Par ailleurs, si nous voulons apporter un changement dans un secteur particulier, nous devons comprendre les difficultés auxquelles la population doit faire face. À quelle distance est l’école la plus proche ? À combien s’élèvent les frais de scolarité ? Les ménages ont-ils les moyens de les payer ? Les frais de scolarité sont-ils vraiment le seul obstacle à la fréquentation scolaire ? Les enfants doivent-ils travailler pour aider leur famille ? Compte tenu de tous ces facteurs, il est possible de concevoir des interventions spécifiques dans le cadre des programmes pour surmonter ces obstacles. L’intervention peut être simplement de fournir des informations aux parents pour les encourager à envoyer leurs filles à l’école. (Cela s’est avéré très efficace dans d’autres études.)

L’importance de la conception transparaît dans les montant des comptes d’épargne sur les divers sites. Les données préliminaires de l’étude en Éthiopie révèlent que les ménages ont beaucoup plus d’argent à la banque que sur d’autres sites – des centaines de dollars en plus. C’est parce que l’Éthiopie est le seul site qui demande aux participants d’épargner la valeur du transfert d’actif qu’ils reçoivent.

Il n’est pas surprenant que la conditionnalité ait récemment été un sujet brûlant dans les programmes de transfert monétaires. Une étude sur les transferts monétaires inconditionnels offerts par le programme GiveDirectly au Kenya révèle que les ménages qui ont reçu de grosses sommes d’argent (de 300 à 1 000 dollars des É.-U.) sans engagement ne gaspillent pas l’argent en achats frivoles ou en alcool. Ils l’investissent et changent leurs toits de chaume contre de la tôle. Mais une comparaison entre les transferts monétaires assortis de conditions et ceux sans conditions au Malawi révèle que si les transferts sans conditions améliorent les taux de scolarisation, les programmes assortis de conditions strictes ont des effets beaucoup plus forts, avec une augmentation deux fois plus forte des taux de scolarisation. La leçon à en tirer : si vous voulez encourager un comportement particulier, vous devrez probablement le concevoir.

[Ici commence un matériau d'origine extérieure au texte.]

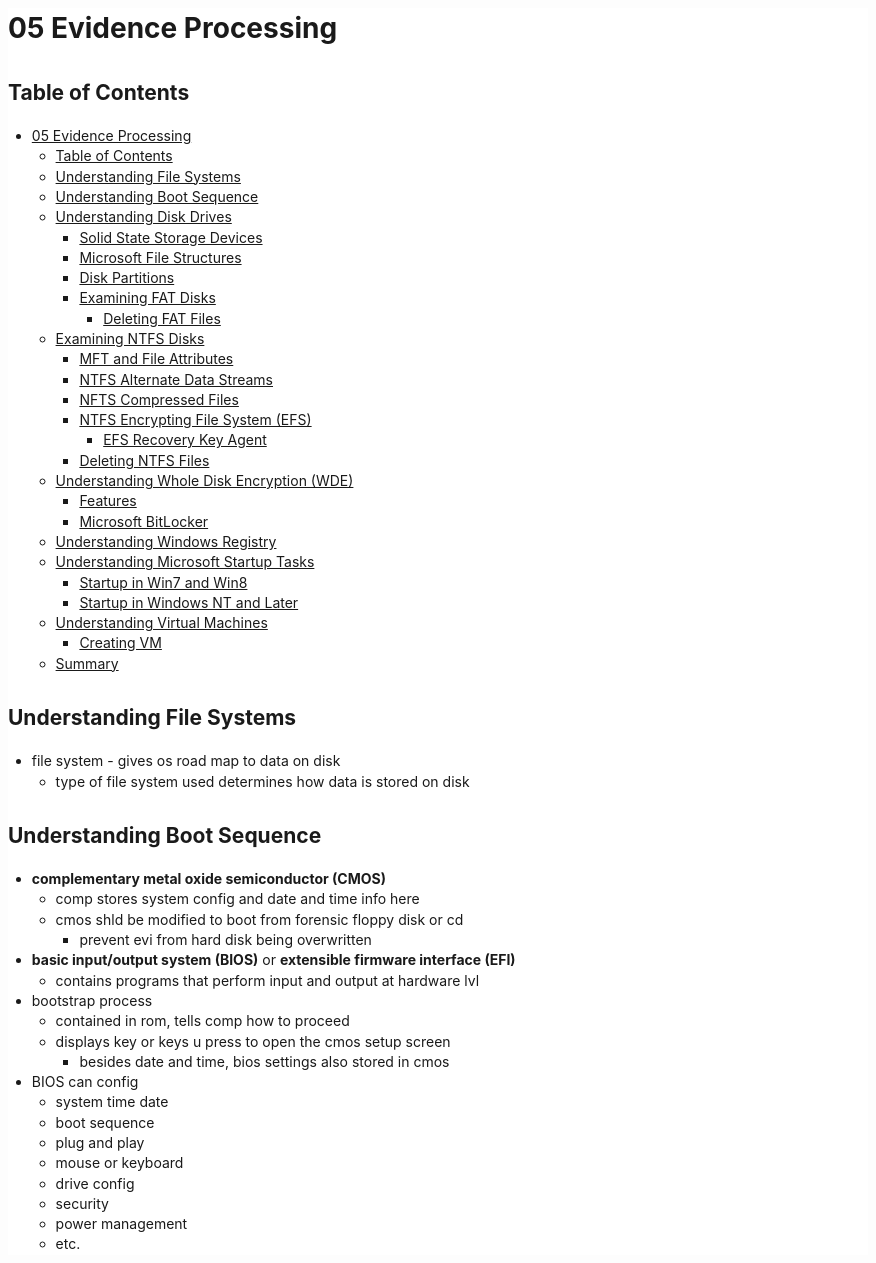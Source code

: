 
05 Evidence Processing
===




## Table of Contents

- [05 Evidence Processing](#05-evidence-processing)
  * [Table of Contents](#table-of-contents)
  * [Understanding File Systems](#understanding-file-systems)
  * [Understanding Boot Sequence](#understanding-boot-sequence)
  * [Understanding Disk Drives](#understanding-disk-drives)
    + [Solid State Storage Devices](#solid-state-storage-devices)
    + [Microsoft File Structures](#microsoft-file-structures)
    + [Disk Partitions](#disk-partitions)
    + [Examining FAT Disks](#examining-fat-disks)
      - [Deleting FAT Files](#deleting-fat-files)
  * [Examining NTFS Disks](#examining-ntfs-disks)
    + [MFT and File Attributes](#mft-and-file-attributes)
    + [NTFS Alternate Data Streams](#ntfs-alternate-data-streams)
    + [NFTS Compressed Files](#nfts-compressed-files)
    + [NTFS Encrypting File System (EFS)](#ntfs-encrypting-file-system--efs-)
      - [EFS Recovery Key Agent](#efs-recovery-key-agent)
    + [Deleting NTFS Files](#deleting-ntfs-files)
  * [Understanding Whole Disk Encryption (WDE)](#understanding-whole-disk-encryption--wde-)
    + [Features](#features)
    + [Microsoft BitLocker](#microsoft-bitlocker)
  * [Understanding Windows Registry](#understanding-windows-registry)
  * [Understanding Microsoft Startup Tasks](#understanding-microsoft-startup-tasks)
    + [Startup in Win7 and Win8](#startup-in-win7-and-win8)
    + [Startup in Windows NT and Later](#startup-in-windows-nt-and-later)
  * [Understanding Virtual Machines](#understanding-virtual-machines)
    + [Creating VM](#creating-vm)
  * [Summary](#summary)

Understanding File Systems
---
- file system - gives os road map to data on disk
    - type of file system used determines how data is stored on disk


Understanding Boot Sequence
---
- **complementary metal oxide semiconductor (CMOS)**
    - comp stores system config and date and time info here
    - cmos shld be modified to boot from forensic floppy disk or cd
        - prevent evi from hard disk being overwritten
- **basic input/output system (BIOS)** or **extensible firmware interface (EFI)**
    - contains programs that perform input and output at hardware lvl
- bootstrap process
    - contained in rom, tells comp how to proceed
    - displays key or keys u press to open the cmos setup screen
        - besides date and time, bios settings also stored in cmos
- BIOS can config
    - system time date
    - boot sequence
    - plug and play
    - mouse or keyboard
    - drive config
    - security
    - power management
    - etc.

Toutefois, la conception de programmes efficaces peut être extraordinairement difficile, en raison des différences entre les sites et les contextes. Les premiers indicateurs laissent entrevoir des résultats relativement positifs concernant la consommation des ménages sur la plupart des sites, avec une seule exception notable, le Honduras. Les données qualitatives provenant régulièrement du Honduras sont révélatrices.

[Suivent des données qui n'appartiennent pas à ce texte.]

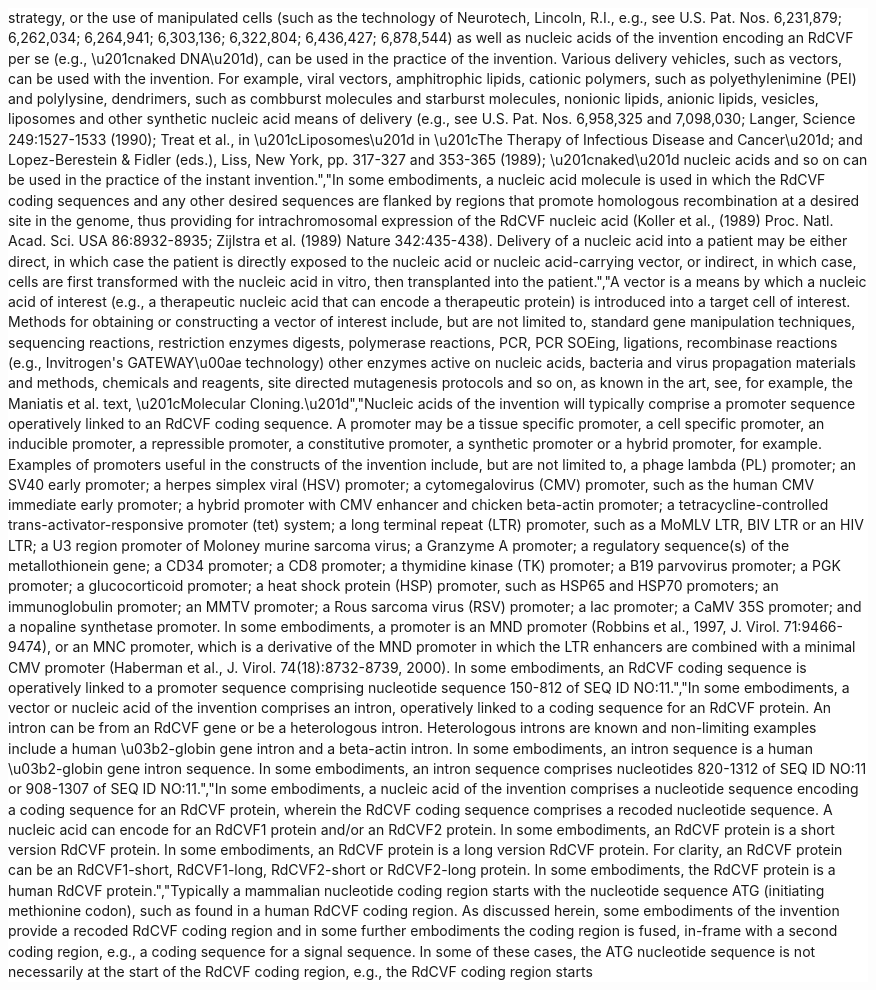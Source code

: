 strategy, or the use of manipulated cells (such as the technology of Neurotech, Lincoln, R.I., e.g., see U.S. Pat. Nos. 6,231,879; 6,262,034; 6,264,941; 6,303,136; 6,322,804; 6,436,427; 6,878,544) as well as nucleic acids of the invention encoding an RdCVF per se (e.g., \u201cnaked DNA\u201d), can be used in the practice of the invention. Various delivery vehicles, such as vectors, can be used with the invention. For example, viral vectors, amphitrophic lipids, cationic polymers, such as polyethylenimine (PEI) and polylysine, dendrimers, such as combburst molecules and starburst molecules, nonionic lipids, anionic lipids, vesicles, liposomes and other synthetic nucleic acid means of delivery (e.g., see U.S. Pat. Nos. 6,958,325 and 7,098,030; Langer, Science 249:1527-1533 (1990); Treat et al., in \u201cLiposomes\u201d in \u201cThe Therapy of Infectious Disease and Cancer\u201d; and Lopez-Berestein & Fidler (eds.), Liss, New York, pp. 317-327 and 353-365 (1989); \u201cnaked\u201d nucleic acids and so on can be used in the practice of the instant invention.","In some embodiments, a nucleic acid molecule is used in which the RdCVF coding sequences and any other desired sequences are flanked by regions that promote homologous recombination at a desired site in the genome, thus providing for intrachromosomal expression of the RdCVF nucleic acid (Koller et al., (1989) Proc. Natl. Acad. Sci. USA 86:8932-8935; Zijlstra et al. (1989) Nature 342:435-438). Delivery of a nucleic acid into a patient may be either direct, in which case the patient is directly exposed to the nucleic acid or nucleic acid-carrying vector, or indirect, in which case, cells are first transformed with the nucleic acid in vitro, then transplanted into the patient.","A vector is a means by which a nucleic acid of interest (e.g., a therapeutic nucleic acid that can encode a therapeutic protein) is introduced into a target cell of interest. Methods for obtaining or constructing a vector of interest include, but are not limited to, standard gene manipulation techniques, sequencing reactions, restriction enzymes digests, polymerase reactions, PCR, PCR SOEing, ligations, recombinase reactions (e.g., Invitrogen's GATEWAY\u00ae technology) other enzymes active on nucleic acids, bacteria and virus propagation materials and methods, chemicals and reagents, site directed mutagenesis protocols and so on, as known in the art, see, for example, the Maniatis et al. text, \u201cMolecular Cloning.\u201d","Nucleic acids of the invention will typically comprise a promoter sequence operatively linked to an RdCVF coding sequence. A promoter may be a tissue specific promoter, a cell specific promoter, an inducible promoter, a repressible promoter, a constitutive promoter, a synthetic promoter or a hybrid promoter, for example. Examples of promoters useful in the constructs of the invention include, but are not limited to, a phage lambda (PL) promoter; an SV40 early promoter; a herpes simplex viral (HSV) promoter; a cytomegalovirus (CMV) promoter, such as the human CMV immediate early promoter; a hybrid promoter with CMV enhancer and chicken beta-actin promoter; a tetracycline-controlled trans-activator-responsive promoter (tet) system; a long terminal repeat (LTR) promoter, such as a MoMLV LTR, BIV LTR or an HIV LTR; a U3 region promoter of Moloney murine sarcoma virus; a Granzyme A promoter; a regulatory sequence(s) of the metallothionein gene; a CD34 promoter; a CD8 promoter; a thymidine kinase (TK) promoter; a B19 parvovirus promoter; a PGK promoter; a glucocorticoid promoter; a heat shock protein (HSP) promoter, such as HSP65 and HSP70 promoters; an immunoglobulin promoter; an MMTV promoter; a Rous sarcoma virus (RSV) promoter; a lac promoter; a CaMV 35S promoter; and a nopaline synthetase promoter. In some embodiments, a promoter is an MND promoter (Robbins et al., 1997, J. Virol. 71:9466-9474), or an MNC promoter, which is a derivative of the MND promoter in which the LTR enhancers are combined with a minimal CMV promoter (Haberman et al., J. Virol. 74(18):8732-8739, 2000). In some embodiments, an RdCVF coding sequence is operatively linked to a promoter sequence comprising nucleotide sequence 150-812 of SEQ ID NO:11.","In some embodiments, a vector or nucleic acid of the invention comprises an intron, operatively linked to a coding sequence for an RdCVF protein. An intron can be from an RdCVF gene or be a heterologous intron. Heterologous introns are known and non-limiting examples include a human \u03b2-globin gene intron and a beta-actin intron. In some embodiments, an intron sequence is a human \u03b2-globin gene intron sequence. In some embodiments, an intron sequence comprises nucleotides 820-1312 of SEQ ID NO:11 or 908-1307 of SEQ ID NO:11.","In some embodiments, a nucleic acid of the invention comprises a nucleotide sequence encoding a coding sequence for an RdCVF protein, wherein the RdCVF coding sequence comprises a recoded nucleotide sequence. A nucleic acid can encode for an RdCVF1 protein and\/or an RdCVF2 protein. In some embodiments, an RdCVF protein is a short version RdCVF protein. In some embodiments, an RdCVF protein is a long version RdCVF protein. For clarity, an RdCVF protein can be an RdCVF1-short, RdCVF1-long, RdCVF2-short or RdCVF2-long protein. In some embodiments, the RdCVF protein is a human RdCVF protein.","Typically a mammalian nucleotide coding region starts with the nucleotide sequence ATG (initiating methionine codon), such as found in a human RdCVF coding region. As discussed herein, some embodiments of the invention provide a recoded RdCVF coding region and in some further embodiments the coding region is fused, in-frame with a second coding region, e.g., a coding sequence for a signal sequence. In some of these cases, the ATG nucleotide sequence is not necessarily at the start of the RdCVF coding region, e.g., the RdCVF coding region starts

Pourquoi cette différence au Honduras ? Il semble que la réponse ait beaucoup à voir avec les poulets. Dans le projet pilote du Honduras, la plupart des familles ont choisi les poulets comme moyens d’existence, et elles ont investi des ressources non négligeables dans les soins aux poulets et leur nourriture. Mais la race importée ne s’est pas bien adaptée au Honduras, et un grand nombre de poulets sont morts, laissant les ménages dans une situation pire que celle qu’ils vivaient avant le début du projet. En Éthiopie, à l’inverse, les ruches modernes ont eu des résultats exceptionnels, soutenues par des liens avec le marché national du miel.

Est-ce à dire qu’il ne faut plus distribuer de poulets ? Non, ce n’est pas si simple. Les leçons son plus vastes et plus nuancées. Nous apprenons qu’il faut accorder beaucoup d’attention aux risques et aux avantages des subventions aux moyens d’existence, et que les « nouveaux » moyens d’existence peuvent comporter des risques, parfois connus, parfois inconnus. Tant les succès que les échecs dévoilent la valeur d’une expérimentation que vient compléter une évaluation rigoureuse. Ceux qui appliquent le modèle aujourd’hui ont beaucoup appris de ceux qui l’ont adopté au début, et ils intègrent les leçons tirées du projet pilote au concept de leurs programmes élargis – au développement des moyens d’existence, à la mobilisation de l’épargne, et au bien-être des enfants à long terme. Nous prévoyons d’évaluer de nouveaux programmes de « graduation » pour voir si l’impact peut être maintenu à grande échelle et même amélioré.